Two more I wanted to mention. (Edit: This post turned out to be a lot longer than I expected, sorry.)
The first is sort of a counterpart to my mention of Atlas Shrugged earlier in this thread. Faith of the Fallen, by Terry Goodkind, is the 6th book in a fantasy series whose first book, Wizard's First Rule, I greatly enjoyed in middle school. I had continued reading the series, getting diminishing returns on each one, and when I read Faith of the Fallen, I realized that the series either had become or just always was pure shit; it just hadn't been apparent to me until then.
FotF had exceedingly poor characterization of characters I had come to know and love; it turned the main character into a pseudo-Objectivist, John Galt-speech-blathering asshole who was obviously intended to be flawless and used all manner of shoddy plot contrivances to make him seem to. So its first major influence on me was making me realize that people with their heads up Ayn Rand's ass tend to be fucking obnoxious.
Also, after years and years of reading and enjoying sci-fi/fantasy novels that I enjoyed at the time and which were probably vital to my development as a reader but which would probably make me cringe now, I think FotF marks the point where I realized that I had somehow developed some sort of taste in fiction, and that Mercedes Lackey and Xanth books were, quite irrevocably, just not going to do it for me anymore.
That said, the second book I wanted to mention is Infinite Jest, by David Foster Wallace. A more intimidating book I had never seen: between the blurbs on the cover talking about how postmodern or whatever it was and its length (>1000 pages, of which over 200 are footnotes), I thought I was just buying it because it looked intriguing and I'd never actually be able to finish it.
Fortunately I was very, very wrong, and IJ is now one of my favorite books: I sort of started to understand its groove around 200 pages in and for the rest of it I was hooked.

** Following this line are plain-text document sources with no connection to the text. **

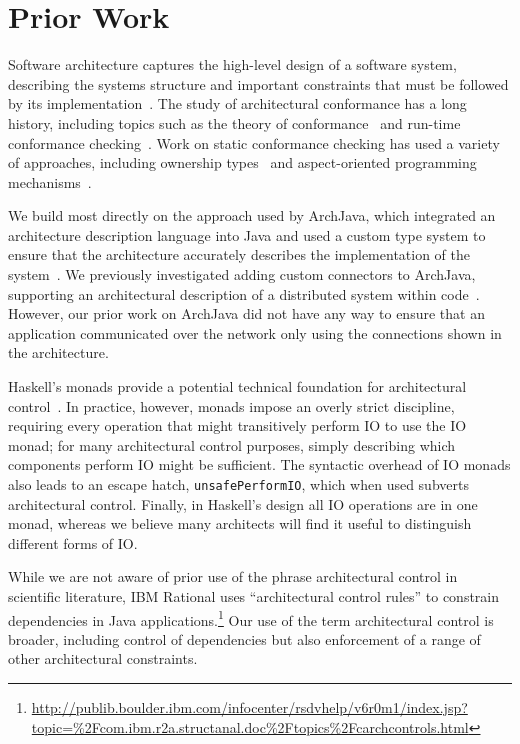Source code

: \documentclass[runningheads]{llncs}
\begin{document}
\begin{sloppypar}
\section{Prior Work}

Software architecture captures the high-level design of a software system, describing the systems structure and important constraints that must be followed by its implementation~\cite{SG96,PW92}.  The study of architectural conformance has a long history, including topics such as the theory of conformance~\cite{MQR95} and run-time conformance checking~\cite{LV95}.  Work on static conformance checking has used a variety of approaches, including ownership types~\cite{AA09b} and aspect-oriented programming mechanisms~\cite{Merson-AOP-arch}.

We build most directly on the approach used by ArchJava, which integrated an architecture description language into Java and used a custom type system to ensure that the architecture accurately describes the implementation of the system~\cite{ACN02}.  We previously investigated adding custom connectors to ArchJava, supporting an architectural description of a distributed system within code~\cite{ASCN03}.  However, our prior work on ArchJava did not have any way to ensure that an application communicated over the network only using the connections shown in the architecture.

Haskell's monads provide a potential technical foundation for architectural control~\cite{Wadler:1992:EFP:143165.143169}.  In practice, however, monads impose an overly strict discipline, requiring every operation that might transitively perform IO to use the IO monad; for many architectural control purposes, simply describing which components perform IO might be sufficient.  The syntactic overhead of IO monads also leads to an escape hatch, \texttt{unsafePerformIO}, which when used subverts architectural control.  Finally, in Haskell's design all IO operations are in one monad, whereas we believe many architects will find it useful to distinguish different forms of IO.
 
While we are not aware of prior use of the phrase architectural control
in scientific literature, IBM Rational uses ``architectural control rules''
to constrain dependencies in Java applications.\footnote{\url{http://publib.boulder.ibm.com/infocenter/rsdvhelp/v6r0m1/index.jsp?topic=\%2Fcom.ibm.r2a.structanal.doc\%2Ftopics\%2Fcarchcontrols.html}}
Our use of the term architectural control is broader, including control of dependencies but also enforcement of a range of other architectural constraints.


\end{sloppypar}
\end{document}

DFW is an incredible writer: he's flashily erudite and loves the big words, but he's also flippant and vernacular. Stylistically, there is no one else like him, and IJ was probably the first book to make me really understand what it means for a writer to have a style.
It also changed my life simply by changing my idea of what a novel could be; I doubt there will ever be another like it, but it's pushed me to try other modern and kind of wacky writers to try to find something that can approach its magnificence.